Hossena, Ethiopia – In 2009, ICARDA introduced community-based breeding program in Ethiopia. Commonly known by its acronym CBBP, the initiative combines selective breeding programs based on production parameters, including body weight and ability to produce offspring. This results in increased productivity and reduced mortality of sheep and goats. More than 30 programs have sprung up since then.

Evidence shows that indigenous small ruminant breeds have immense potential to contribute to sustainable livelihoods of smallholder farmers. To date, the program has directly benefited 3,200 households in 40 villages with an average of 20 percent income increase. Farmers have created 35 breeders’ cooperatives to participate in the program. There has been high demand for breeding rams and bucks from neighboring communities and other governmental and NGO programs.

Based on the success, ICARDA is starting to scale out the program together with Ethiopia’s National Agricultural Research System and the Ministry of Agriculture, with indirect support from the World Bank.

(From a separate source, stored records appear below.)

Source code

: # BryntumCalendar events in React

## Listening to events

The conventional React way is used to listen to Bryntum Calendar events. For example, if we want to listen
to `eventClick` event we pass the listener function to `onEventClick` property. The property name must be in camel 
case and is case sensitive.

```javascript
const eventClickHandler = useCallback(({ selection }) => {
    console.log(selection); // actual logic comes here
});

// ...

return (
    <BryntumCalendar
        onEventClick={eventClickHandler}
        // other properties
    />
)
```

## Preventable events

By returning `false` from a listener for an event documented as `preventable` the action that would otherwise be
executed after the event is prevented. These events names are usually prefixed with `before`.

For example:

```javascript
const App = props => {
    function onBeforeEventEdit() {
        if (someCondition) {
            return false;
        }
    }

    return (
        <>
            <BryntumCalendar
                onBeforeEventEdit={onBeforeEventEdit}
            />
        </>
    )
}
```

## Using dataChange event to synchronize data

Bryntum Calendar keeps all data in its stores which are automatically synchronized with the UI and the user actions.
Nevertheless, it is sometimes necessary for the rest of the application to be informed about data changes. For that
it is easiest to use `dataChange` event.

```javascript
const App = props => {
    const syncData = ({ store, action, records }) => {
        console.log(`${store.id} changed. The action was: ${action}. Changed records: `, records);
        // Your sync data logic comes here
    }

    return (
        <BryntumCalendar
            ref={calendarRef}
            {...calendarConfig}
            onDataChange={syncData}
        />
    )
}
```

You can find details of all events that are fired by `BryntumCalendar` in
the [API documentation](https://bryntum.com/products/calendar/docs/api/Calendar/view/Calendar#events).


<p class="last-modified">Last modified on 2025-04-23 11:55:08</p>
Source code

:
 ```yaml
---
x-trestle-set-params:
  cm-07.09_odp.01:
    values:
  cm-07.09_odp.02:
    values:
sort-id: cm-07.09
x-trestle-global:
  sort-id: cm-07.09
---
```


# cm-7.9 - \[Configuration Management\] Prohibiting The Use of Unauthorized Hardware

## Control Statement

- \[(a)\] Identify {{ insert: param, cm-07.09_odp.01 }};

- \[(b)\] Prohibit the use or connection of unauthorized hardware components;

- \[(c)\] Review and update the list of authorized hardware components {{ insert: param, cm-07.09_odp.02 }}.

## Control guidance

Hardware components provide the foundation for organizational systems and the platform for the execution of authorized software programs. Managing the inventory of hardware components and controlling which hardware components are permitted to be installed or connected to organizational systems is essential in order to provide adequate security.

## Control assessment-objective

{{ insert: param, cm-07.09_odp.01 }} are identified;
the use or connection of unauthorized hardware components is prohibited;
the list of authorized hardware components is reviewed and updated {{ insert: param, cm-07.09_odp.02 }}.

Earlier this year, the Agriculture Minister Gebregziabher Gebreyohannes visited Areka Agricultural Research Center in Doyogena in southern Ethiopia to learn about CBBP and its data collection and reproductive technologies, which enabled the local communities to adopt improved rams. Farmers, both women and men, shared the benefits of the breeding program. At an event named “Champion Sheep,” farmers received some of the best Doyogena animals, including rams and ewes. ICARDA donated ultrasound machines for pregnancy diagnosis to support eight reproductive platforms it has established together with the national partners throughout the country.

“In scaling out CBBP, it is important to continue to engage the public extension system, build capacity, and share experience,” said Aynalem Haile, ICARDA’s small ruminant senior scientist. “We should also provide farmers with access to inputs and market, which have been the central elements for CBBP’s success.”

The government has identified CBBP as the strategy for genetic improvement of small ruminants in the Ethiopia Master Plan and Growth and Transformation Plan II. “We are going to fully support the scaling out of CBBP throughout the country,” said Minister Gebreyohannes. “The integrated agro-industrial parks that will be established in different parts of the country will help enhance input access and create market linkage,” he added.

Most of the participating households in Menz, one of the CBBP sites, no longer need government-run safety-net programs that provide food. They now use income from sheep sales to buy food. The breeding cooperatives have been able to build capital from buying rams and bucks, as well as from other investments. For example, Bonga cooperative has a capital of around US$80,000.

The program is also being implemented in Uganda, Malawi, Tanzania, and South Africa.

The program was supported by the International Fund for Agricultural Development’s (IFAD) SmaRT Ethiopia Project – Improving the Performance of Pro-Poor Sheep and Goat Value Chains for Enhanced Livelihoods, Food and Nutrition Security in Ethiopia.